Judging by his actions, his answer would be that he chooses wild, free and at increased risk. He seems to greatly dislike being on a leash but loves running wild in the woods. Every morning if I’m slow getting us out for our walk he starts to whimper and whine like I was abusing him. And, to his “mind” I am abusing him because tame is abusive and wild is normal. He doesn’t seem to care in the least about safety versus risk: Nature Is Calling, and He Must Go!!
I guess the best thing I can do is to apply the same rules and standards to him that I apply to myself, I choose to live wild and natural because it is what I was born to be and do and I can’t truly be myself or deeply happy any other way. Live Free or Die really is the motto of my life. If that’s my choice for me, and Cody is even closer to a wild creature than I am, it should be my choice for him as well
And so it is!
I guess this is going to be a three part series because this got too long. I’m so far behind on my travel posts that next I’ll do some of those and then I’ll talk to you about steps I’m taking so I can be safer. I can’t reduce my time in wild nature because it’s absolutely essential to my very fragile mental and emotional health, but standing and staring at a Mountain Lion without any form of self-defense was an eye-opener for me and common sense says don’t let it happen again. I’ll tell you what I am doing about that next time.

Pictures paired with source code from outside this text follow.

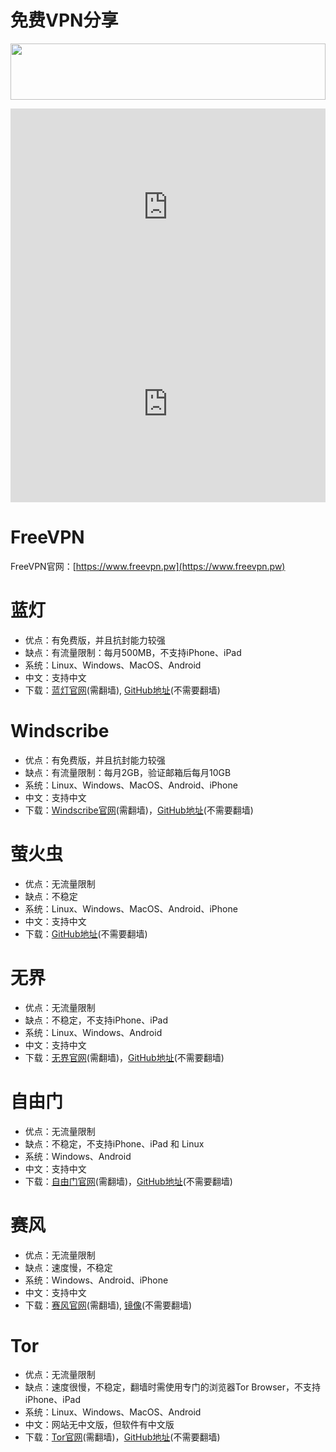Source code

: # 免费VPN分享
<a href="https://www.vultr.com/?ref=7295225"><img src="https://www.vultr.com/media/banner_1.png" width="100%" height="90"></a>
<iframe width="100%" height="315" src="https://www.youtube.com/embed/jJycMNEF4Ec" frameborder="0" gesture="media" allow="encrypted-media" allowfullscreen></iframe>

<iframe width="100%" height="315" src="https://www.youtube.com/embed/qrYC5nS7gZw" frameborder="0" gesture="media" allow="encrypted-media" allowfullscreen></iframe>

# FreeVPN
FreeVPN官网：[https://www.freevpn.pw](https://www.freevpn.pw)

# 蓝灯
* 优点：有免费版，并且抗封能力较强
* 缺点：有流量限制：每月500MB，不支持iPhone、iPad
* 系统：Linux、Windows、MacOS、Android
* 中文：支持中文
* 下载：[蓝灯官网](https://getlantern.org '蓝灯官网')(需翻墙), [GitHub地址](https://github.com/getlantern/forum/issues/833 'GitHub地址')(不需要翻墙)

# Windscribe
* 优点：有免费版，并且抗封能力较强
* 缺点：有流量限制：每月2GB，验证邮箱后每月10GB
* 系统：Linux、Windows、MacOS、Android、iPhone
* 中文：支持中文
* 下载：[Windscribe官网](https://windscribe.com/?affid=6axgjrcs 'Windscribe官网')(需翻墙)，[GitHub地址](https://github.com/darrenliuwei/software/issues/1 'GitHub地址')(不需要翻墙)

# 萤火虫
* 优点：无流量限制
* 缺点：不稳定
* 系统：Linux、Windows、MacOS、Android、iPhone
* 中文：支持中文
* 下载：[GitHub地址](https://github.com/yinghuocho/firefly-proxy 'GitHub地址')(不需要翻墙)

# 无界
* 优点：无流量限制
* 缺点：不稳定，不支持iPhone、iPad
* 系统：Linux、Windows、Android
* 中文：支持中文
* 下载：[无界官网](http://www.wujieliulan.com/download.htm '无界官网')(需翻墙)，[GitHub地址](https://github.com/darrenliuwei/software/issues/2 'GitHub地址')(不需要翻墙)

# 自由门
* 优点：无流量限制
* 缺点：不稳定，不支持iPhone、iPad 和 Linux
* 系统：Windows、Android
* 中文：支持中文
* 下载：[自由门官网](http://dongtaiwang.com/loc/download.php '自由门官网')(需翻墙)，[GitHub地址](https://github.com/darrenliuwei/software/issues/3 'GitHub地址')(不需要翻墙)

# 赛风
* 优点：无流量限制
* 缺点：速度慢，不稳定
* 系统：Windows、Android、iPhone
* 中文：支持中文
* 下载：[赛风官网](https://psiphon.ca/zh/download.html '赛风官网')(需翻墙), [镜像](https://s3.amazonaws.com/0ozb-6kaj-r0p8/zh/download.html '镜像')(不需要翻墙)

# Tor
* 优点：无流量限制
* 缺点：速度很慢，不稳定，翻墙时需使用专门的浏览器Tor Browser，不支持iPhone、iPad
* 系统：Linux、Windows、MacOS、Android
* 中文：网站无中文版，但软件有中文版
* 下载：[Tor官网](https://www.torproject.org 'Tor官网')(需翻墙)，[GitHub地址](https://github.com/darrenliuwei/software/issues/4 'GitHub地址')(不需要翻墙)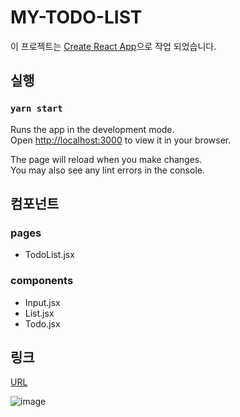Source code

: # MY-TODO-LIST

이 프로젝트는 [Create React App](https://github.com/facebook/create-react-app)으로 작업 되었습니다.

## 실행

### `yarn start`

Runs the app in the development mode.\
Open [http://localhost:3000](http://localhost:3000) to view it in your browser.

The page will reload when you make changes.\
You may also see any lint errors in the console.

## 컴포넌트

### pages 
- TodoList.jsx
### components
- Input.jsx
- List.jsx
- Todo.jsx


## 링크

[URL](https://my-todo-list-heso.vercel.app/)

![image](https://github.com/tjdsksro90/my-todo-list/assets/74041149/b587ed69-a1c1-4f14-8956-53fa8fcee241)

I would rather be ashes than dust!

I would rather that my spark should burn out
    in a brilliant blaze than it should be stifled by dry-rot.

I would rather be a superb meteor, every atom
    of me in magnificent glow, than a sleepy and permanent planet.

The function of man is to live, not to exist.
I shall not waste my days trying to prolong them.
I shall use my time.   ~Jack London

*Footnote on nature increasing empathy: Check out this page from the University of  Minnesota:

http://www.takingcharge.csh.umn.edu/enhance-your-wellbeing/environment/nature-and-us/how-does-nature-impact-our-wellbeing
A quote from the page:

“According to a series of field studies conducted by Kuo and Coley at the Human-Environment Research Lab, time spent in nature connects us to each other and the larger world….

This experience of connection may be explained by studies that used fMRI to measure brain activity.  When participants viewed nature scenes, the parts of the brain associated with empathy and love lit up, but when they viewed urban scenes, the parts of the brain associated with fear and anxiety were activated. It appears as though nature inspires feelings that connect us to each other and our environment.”

Life can only be experienced on the edge.